- _Exercise requirements_:
Transcribe the listing word for word. Begin at its first line and end with the line containing "在公司老板不教，所有的坑都要".

- _Records supplied_:
* * * * * * *

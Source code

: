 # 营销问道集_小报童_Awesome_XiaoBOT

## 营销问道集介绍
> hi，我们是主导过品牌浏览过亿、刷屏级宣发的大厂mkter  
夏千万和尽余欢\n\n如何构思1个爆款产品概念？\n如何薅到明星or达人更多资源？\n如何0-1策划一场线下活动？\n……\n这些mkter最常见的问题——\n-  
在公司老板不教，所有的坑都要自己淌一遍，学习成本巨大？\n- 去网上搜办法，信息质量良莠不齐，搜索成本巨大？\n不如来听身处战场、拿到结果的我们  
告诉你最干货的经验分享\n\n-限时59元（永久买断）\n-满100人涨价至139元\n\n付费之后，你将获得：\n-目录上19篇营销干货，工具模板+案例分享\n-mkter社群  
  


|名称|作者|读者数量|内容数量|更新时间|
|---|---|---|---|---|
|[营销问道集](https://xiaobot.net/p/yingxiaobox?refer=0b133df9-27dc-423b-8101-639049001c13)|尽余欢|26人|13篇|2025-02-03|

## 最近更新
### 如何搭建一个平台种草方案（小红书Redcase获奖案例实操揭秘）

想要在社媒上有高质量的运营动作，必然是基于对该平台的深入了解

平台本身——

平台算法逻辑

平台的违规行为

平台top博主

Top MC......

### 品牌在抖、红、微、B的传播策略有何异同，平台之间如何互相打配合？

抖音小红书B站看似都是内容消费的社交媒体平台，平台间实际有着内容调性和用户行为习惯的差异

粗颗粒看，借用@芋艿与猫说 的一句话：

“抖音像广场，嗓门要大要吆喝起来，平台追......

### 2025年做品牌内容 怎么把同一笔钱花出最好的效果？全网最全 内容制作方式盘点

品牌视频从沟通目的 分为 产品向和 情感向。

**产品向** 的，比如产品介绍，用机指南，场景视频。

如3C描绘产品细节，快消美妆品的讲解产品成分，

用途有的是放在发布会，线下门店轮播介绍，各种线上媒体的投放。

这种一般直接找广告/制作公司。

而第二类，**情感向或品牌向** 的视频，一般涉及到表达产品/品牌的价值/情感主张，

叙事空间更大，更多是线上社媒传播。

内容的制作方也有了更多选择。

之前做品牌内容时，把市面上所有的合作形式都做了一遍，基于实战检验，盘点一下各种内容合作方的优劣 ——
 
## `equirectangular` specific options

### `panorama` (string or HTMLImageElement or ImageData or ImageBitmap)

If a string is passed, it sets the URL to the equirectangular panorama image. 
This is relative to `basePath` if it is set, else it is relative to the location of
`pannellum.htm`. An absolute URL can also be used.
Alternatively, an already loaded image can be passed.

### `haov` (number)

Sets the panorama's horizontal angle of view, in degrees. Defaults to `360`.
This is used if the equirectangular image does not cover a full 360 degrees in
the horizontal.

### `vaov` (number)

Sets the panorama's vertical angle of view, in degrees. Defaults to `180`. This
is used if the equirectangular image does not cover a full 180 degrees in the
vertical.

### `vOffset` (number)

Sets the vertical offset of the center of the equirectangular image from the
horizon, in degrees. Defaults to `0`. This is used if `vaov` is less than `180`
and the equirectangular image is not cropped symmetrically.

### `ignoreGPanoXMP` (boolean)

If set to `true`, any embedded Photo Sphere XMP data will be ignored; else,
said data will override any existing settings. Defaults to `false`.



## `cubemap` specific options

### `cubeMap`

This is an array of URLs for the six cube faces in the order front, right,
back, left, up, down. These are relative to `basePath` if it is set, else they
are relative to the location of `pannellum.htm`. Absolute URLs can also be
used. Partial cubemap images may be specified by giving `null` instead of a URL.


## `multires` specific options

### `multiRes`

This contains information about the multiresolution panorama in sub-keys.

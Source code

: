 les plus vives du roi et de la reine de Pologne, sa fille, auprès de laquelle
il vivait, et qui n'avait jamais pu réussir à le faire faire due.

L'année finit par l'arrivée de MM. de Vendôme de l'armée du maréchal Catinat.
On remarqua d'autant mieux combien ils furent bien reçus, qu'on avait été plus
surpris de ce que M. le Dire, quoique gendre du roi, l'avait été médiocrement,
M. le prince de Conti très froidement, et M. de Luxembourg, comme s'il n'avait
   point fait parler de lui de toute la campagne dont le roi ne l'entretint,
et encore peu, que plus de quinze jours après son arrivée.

* * * * * * *

- _Response area_:
Source code

: # 营销问道集_小报童_Awesome_XiaoBOT

## 营销问道集介绍
> hi，我们是主导过品牌浏览过亿、刷屏级宣发的大厂mkter  
夏千万和尽余欢\n\n如何构思1个爆款产品概念？\n如何薅到明星or达人更多资源？\n如何0-1策划一场线下活动？\n……\n这些mkter最常见的问题——\n-  
在公司老板不教，所有的坑都要自己淌一遍，学习成本巨大？\n- 去网上搜办法，信息质量良莠不齐，搜索成本巨大？\n不如来听身处战场、拿到结果的我们  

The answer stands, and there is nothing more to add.